§ TASK PROMPT: From the entries, copy every line that carries the string "States".

Start of DATASET RECORDS

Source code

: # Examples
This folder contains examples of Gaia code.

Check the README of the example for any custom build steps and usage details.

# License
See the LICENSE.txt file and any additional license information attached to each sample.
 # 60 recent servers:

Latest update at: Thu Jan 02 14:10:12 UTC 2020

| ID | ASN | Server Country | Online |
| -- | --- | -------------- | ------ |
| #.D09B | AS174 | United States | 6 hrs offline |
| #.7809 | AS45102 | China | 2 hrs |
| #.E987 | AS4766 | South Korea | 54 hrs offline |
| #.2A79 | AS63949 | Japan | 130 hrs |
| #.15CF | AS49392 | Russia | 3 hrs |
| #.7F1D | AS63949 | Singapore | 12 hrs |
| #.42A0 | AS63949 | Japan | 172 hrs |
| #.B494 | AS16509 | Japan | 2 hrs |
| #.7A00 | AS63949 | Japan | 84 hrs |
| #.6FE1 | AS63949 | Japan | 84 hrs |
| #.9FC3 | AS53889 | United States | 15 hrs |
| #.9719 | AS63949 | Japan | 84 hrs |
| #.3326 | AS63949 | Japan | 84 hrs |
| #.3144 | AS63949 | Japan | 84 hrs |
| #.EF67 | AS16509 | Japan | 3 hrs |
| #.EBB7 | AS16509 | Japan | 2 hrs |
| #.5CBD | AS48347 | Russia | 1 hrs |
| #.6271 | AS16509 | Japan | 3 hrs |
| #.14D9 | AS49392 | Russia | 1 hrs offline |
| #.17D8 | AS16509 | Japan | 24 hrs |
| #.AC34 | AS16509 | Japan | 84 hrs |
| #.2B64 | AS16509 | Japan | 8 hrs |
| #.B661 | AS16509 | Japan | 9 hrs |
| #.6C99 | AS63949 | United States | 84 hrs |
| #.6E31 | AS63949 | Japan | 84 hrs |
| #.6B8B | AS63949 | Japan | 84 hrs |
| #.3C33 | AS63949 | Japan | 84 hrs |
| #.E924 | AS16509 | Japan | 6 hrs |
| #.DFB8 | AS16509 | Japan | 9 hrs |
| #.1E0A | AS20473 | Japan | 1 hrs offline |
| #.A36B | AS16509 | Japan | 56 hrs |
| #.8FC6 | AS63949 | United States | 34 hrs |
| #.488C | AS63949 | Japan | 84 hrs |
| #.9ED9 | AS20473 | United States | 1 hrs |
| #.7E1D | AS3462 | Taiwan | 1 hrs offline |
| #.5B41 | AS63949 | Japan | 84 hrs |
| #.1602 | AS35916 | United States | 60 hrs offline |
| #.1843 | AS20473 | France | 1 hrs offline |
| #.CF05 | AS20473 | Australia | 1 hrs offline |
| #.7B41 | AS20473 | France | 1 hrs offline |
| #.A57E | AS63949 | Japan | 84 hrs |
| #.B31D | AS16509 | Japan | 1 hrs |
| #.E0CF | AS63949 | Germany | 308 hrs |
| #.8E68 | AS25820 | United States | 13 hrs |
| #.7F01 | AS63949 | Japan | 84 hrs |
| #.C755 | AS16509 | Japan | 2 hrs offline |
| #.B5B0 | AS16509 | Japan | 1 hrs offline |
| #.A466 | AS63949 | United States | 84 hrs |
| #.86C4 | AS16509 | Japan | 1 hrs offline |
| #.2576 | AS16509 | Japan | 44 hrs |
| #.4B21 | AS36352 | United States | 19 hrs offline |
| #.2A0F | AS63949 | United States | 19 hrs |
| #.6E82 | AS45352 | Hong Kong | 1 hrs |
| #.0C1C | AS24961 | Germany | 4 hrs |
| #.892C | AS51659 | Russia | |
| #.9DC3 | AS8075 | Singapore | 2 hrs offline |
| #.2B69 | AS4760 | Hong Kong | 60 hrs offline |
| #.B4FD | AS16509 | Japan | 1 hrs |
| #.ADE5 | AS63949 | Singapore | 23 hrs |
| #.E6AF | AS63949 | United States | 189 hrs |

End of DATASET RECORDS

§ ANSWER BOX:
| #.D09B | AS174 | United States | 6 hrs offline |
| #.9FC3 | AS53889 | United States | 15 hrs |
| #.6C99 | AS63949 | United States | 84 hrs |
| #.8FC6 | AS63949 | United States | 34 hrs |
| #.9ED9 | AS20473 | United States | 1 hrs |
| #.1602 | AS35916 | United States | 60 hrs offline |
| #.8E68 | AS25820 | United States | 13 hrs |
| #.A466 | AS63949 | United States | 84 hrs |
| #.4B21 | AS36352 | United States | 19 hrs offline |
| #.2A0F | AS63949 | United States | 19 hrs |
| #.E6AF | AS63949 | United States | 189 hrs |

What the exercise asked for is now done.